Same Spelling Different Story: Comparing the Conceptualization of Irregular Warfare Across the Globe
Dr. Sandor Fabian, Irregular Warfare Center – Deputy Regional Adviser for U.S. Africa Command and IWC Functional Area Networks (Contractor) and Matthew Heidel, Irregular Warfare Center – Analyst (Contractor)
Irregular Warfare (IW) goes by many names and definitions across the world. While some differences are only minor semantic variances reflecting the history of specific countries or the local culture of a particular state’s defense sector, other differences show widely divergent understandings based on who perpetuates and who are targeted by IW. Caught in the middle of these diverging views are U.S. warfighters, diplomats, and security cooperation professionals tasked with securing the United States from a myriad of IW threats that emanate far from America’s shores. To help these stakeholders navigate the complexities of IW challenges, the Department of War’s (DOW) Irregular Warfare Center (IWC) conducted a multi-regional and multi-year study series to explore how allies and partners across different regions view IW. This article systematically compares and contrasts the results of the regional studies to provide a comprehensive understanding of the actors, threats and tools characterizing the IW environment.
U.S. Government Definitions – A Semantic Collision
Across the U.S. government, IW goes by multiple names and definitions.

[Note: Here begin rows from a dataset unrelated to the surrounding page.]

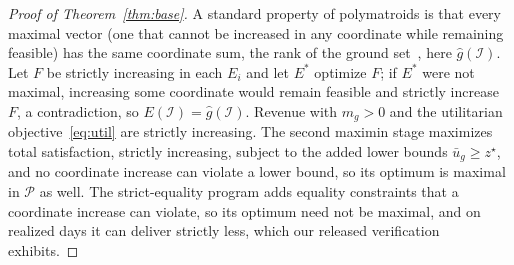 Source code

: \documentclass[manuscript, screen, review, anonymous]{acmart}
\begin{document}
\begin{proof}[Proof of Theorem~\ref{thm:base}]
A standard property of polymatroids is that every maximal vector (one that cannot be increased in any coordinate while remaining feasible) has the same coordinate sum, the rank of the ground set~\cite{fujishige2005submodular}, here $\hat g(\mathcal{I})$. Let $F$ be strictly increasing in each $E_i$ and let $E^*$ optimize $F$; if $E^*$ were not maximal, increasing some coordinate would remain feasible and strictly increase $F$, a contradiction, so $E(\mathcal{I})=\hat g(\mathcal{I})$. Revenue with $m_g>0$ and the utilitarian objective~\eqref{eq:util} are strictly increasing. The second maximin stage maximizes total satisfaction, strictly increasing, subject to the added lower bounds $\bar u_g\ge z^\star$, and no coordinate increase can violate a lower bound, so its optimum is maximal in $\mathcal{P}$ as well. The strict-equality program adds equality constraints that a coordinate increase can violate, so its optimum need not be maximal, and on realized days it can deliver strictly less, which our released verification exhibits.
\end{proof}
\end{document}
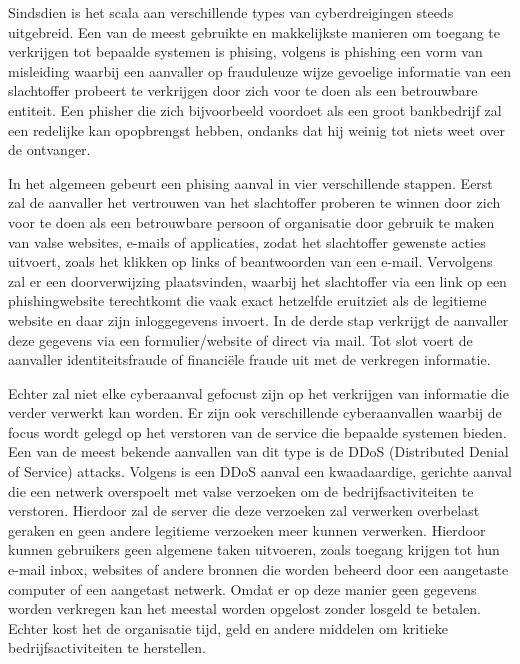 Sindsdien is het scala aan verschillende types van cyberdreigingen steeds uitgebreid. Een van de meest gebruikte en makkelijkste manieren om toegang te verkrijgen tot bepaalde systemen is phising, volgens \textcite{jagatic2007} is phishing een vorm van misleiding waarbij een aanvaller op frauduleuze wijze gevoelige informatie van een slachtoffer probeert te verkrijgen door zich voor te doen als een betrouwbare entiteit. Een phisher die zich bijvoorbeeld voordoet als een groot bankbedrijf zal een redelijke kan opopbrengst hebben, ondanks dat hij weinig tot niets weet over de ontvanger. 

In het algemeen gebeurt een phising aanval in vier verschillende stappen. Eerst zal de aanvaller het vertrouwen van het slachtoffer proberen te winnen door zich voor te doen als een betrouwbare persoon of organisatie door gebruik te maken van valse websites, e-mails of applicaties, zodat het slachtoffer gewenste acties uitvoert, zoals het klikken op links of beantwoorden van een e-mail. Vervolgens zal er een doorverwijzing plaatsvinden, waarbij het slachtoffer via een link op een phishingwebsite terechtkomt die vaak exact hetzelfde eruitziet als de legitieme website en daar zijn inloggegevens invoert. In de derde stap verkrijgt de aanvaller deze gegevens via een formulier/website of direct via mail. Tot slot voert de aanvaller identiteitsfraude of financiële fraude uit met de verkregen informatie. \autocite{varshney2024}

Echter zal niet elke cyberaanval gefocust zijn op het verkrijgen van informatie die verder verwerkt kan worden. Er zijn ook verschillende cyberaanvallen waarbij de focus wordt gelegd op het verstoren van de service die bepaalde systemen bieden. Een van de meest bekende aanvallen van dit type is de DDoS (Distributed Denial of Service) attacks. Volgens \textcite{Baker2024} is een DDoS aanval een kwaadaardige, gerichte aanval die een netwerk overspoelt met valse verzoeken om de bedrijfsactiviteiten te verstoren. Hierdoor zal de server die deze verzoeken zal verwerken overbelast geraken en geen andere legitieme verzoeken meer kunnen verwerken. Hierdoor kunnen gebruikers geen algemene taken uitvoeren, zoals toegang krijgen tot hun e-mail inbox, websites of andere bronnen die worden beheerd door een aangetaste computer of een aangetast netwerk. Omdat er op deze manier geen gegevens worden verkregen kan het meestal worden opgelost zonder losgeld te betalen. Echter kost het de organisatie tijd, geld en andere middelen om kritieke bedrijfsactiviteiten te herstellen.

Congress defines IW in the 2024 National Defense Authorization Act (NDAA) as “activities not involving armed conflict that support predetermined United States policy and military objectives conducted by, with, and through regular forces, irregular forces, groups, and individuals.” In Joint Publication 1 (JP-1), the DOW defines IW as “a form of warfare where states and non-state actors’ campaign to assure or coerce states or other groups through indirect, non-attributable, or asymmetric activities, either as the primary approach or in concert with conventional warfare.” The U.S. State Department senior leadership uses the terms hybrid warfare, hybrid threats, grey zone activities, and irregular warfare interchangeably to describe malign activities short of conventional war.
However, while multiple integrated country strategies (ICSs) refer to hybrid warfare, or to a lesser extent grey zone activities, no identified ICS has referred to IW. In fact, IW and related terms appear only a few times in other cabinet-level agencies’ public materials, making it difficult for stakeholders to ascertain which terms they prefer to use. Additionally, some propose to shift away from the term IW within defense circles in favor of “defense support to strategic competition.” This view narrows the focus to DOW activities, which could allow better communication with the interagency, allies, and partners about what the DOW can contribute short of large-scale combat operations. The definitional divergence becomes even more complicated when considering the concepts of allies and partners.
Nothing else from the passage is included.